Labour, notoriously, has a problem with women, and Rachel Reeves may yet turn out to be the most problematic. Au fond, she has the weakness – most commonly seen in young women – of taking astrology seriously. Charming in little girls, less so in Chancellors of the Exchequer.

Time and again, she made vast, unprovable assertions. The VAT on school fees will produce not £8.5 billion but £9 billion over the forecast period. The non-dom tax will raise £12.7 billion, the welfare fraud crackdown will raise £4.3 billion, there’ll be a £10 billion surplus by 2029, her new borrowing facility will produce a profit of a hundred billion pounds by 2030.

Why does she say these things? Because Jupiter is in trine with a retrograde Saturn. That or the OBR says so, take your pick.

Never again will it be possible to hide the true state of the public finances,” she said, hiding the true state of the public finances. Her new borrowing rules that allows “unconstrained borrowing” (Sunak) is based on “net debt” – but still doesn’t include net liabilities. There is a reason for that. The UK’s pension liability has so many zeroes attached to it they just don’t fit on any known spreadsheet. That and lockdown’s £500 billion black hole – something she enthusiastically backed – are the two commanding facts about the UK economy.

As, indeed, Rishi pointed out in his final address at the despatch box. No swan has sung more furiously. Over PMQs, he had played amiably with the one who Comments call 2TK. Cross-party cricket. Some hiking. Bit of war in Ukraine. He was reserving his wrath for the Chancellor’s moral and political failures.

Without ignoring Tory duplicity and mendacity, it is possible to relish Labour duplicity and mendacity.

Time and again, he said, she denied she would do what she has done. The half-trillion in Covid furlough payments, he said, were backed energetically by her, but his efforts to rebuild the public finances she opposed every step of the way.

The fiscal fiddling she swore she would never do she immediately did. What she had denounced as a tax on jobs, she at once imposed. Country first party second? An instant £9 billion bung to public sector pay. A £22 billion black hole? The OBR just now refused to corroborate it, “The figure appears nowhere in their report.” The “worst economic inheritance since the war” was the fastest growth and lowest debt in the G7.
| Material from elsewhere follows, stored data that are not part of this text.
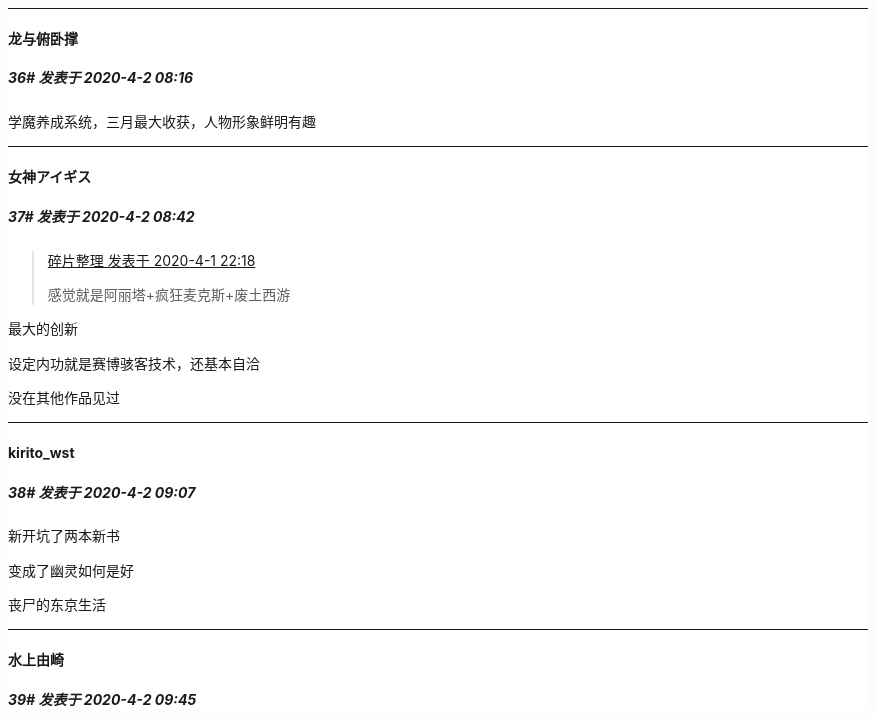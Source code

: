 

*****

####  龙与俯卧撑  
##### 36#       发表于 2020-4-2 08:16




学魔养成系统，三月最大收获，人物形象鲜明有趣







*****

####  女神アイギス  
##### 37#       发表于 2020-4-2 08:42



<blockquote><a href="httphttps://bbs.saraba1st.com/2b/forum.php?mod=redirect&amp;goto=findpost&amp;pid=46948282&amp;ptid=1921963" target="_blank">碎片整理 发表于 2020-4-1 22:18</a>

感觉就是阿丽塔+疯狂麦克斯+废土西游</blockquote>
最大的创新

设定内功就是赛博骇客技术，还基本自洽

没在其他作品见过







*****

####  kirito_wst  
##### 38#       发表于 2020-4-2 09:07




新开坑了两本新书

变成了幽灵如何是好

丧尸的东京生活







*****

####  水上由崎  
##### 39#       发表于 2020-4-2 09:45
Now his campaign prediction had come to pass. “You name it, they will tax it.

Labour shouting has improved very considerably, but it didn’t completely refute what he was saying.

Labour had no real experience of business and no real understanding of economics. French-style labour laws and their economic catastrophising are inevitably anti-growth. “If you penalise and vilify” the people who create wealth, he said, it’s no wonder the economy stalls and confidence collapses.

On any practical assessment, it is impossible for Labour to stabilise the economy, fix the foundations, rebuild anything. The reason was sitting at the end of the Labour front bench, stroking his lips with a meditative forefinger. Ed Miliband’s sulfurous, Bond-villain vibe, is going to smother all Reeves’ “burning ambitions for Britain” with his net zero certainties. There is no better image for the fatal triumph of politics over economics.

Promises made, promises delivered she said more than once – prematurely, you might think. After all, it’s only the economic horoscopes say the promised goods will ever be delivered.

As a coda, Reeves named the official who is to run the Office of Value for Money. He is the same fellow who chaired Parliament’s Restoration and Renewal programme – a project that has rivaled HS2 for ballooning costs, environmental carnage and fabulous cash bonuses for its bosses. If this is a sign of administrative skill in appointments, sketch writers will be entering a golden age.

PS: the Minimum Wage and Laffer for the Left. The right celebrate the Laffer Curve which suggests there are times when lower taxes increase tax revenues (by encouraging economic activity). The Left reject that as heresy. But there are times when raising the minimum wage increases employment (by luring the work shy off the sofa). It all depends where we are on Laffer’s Curve. If employment rises as a result of the higher minimum wage, might the Left begin to believe in Laffer?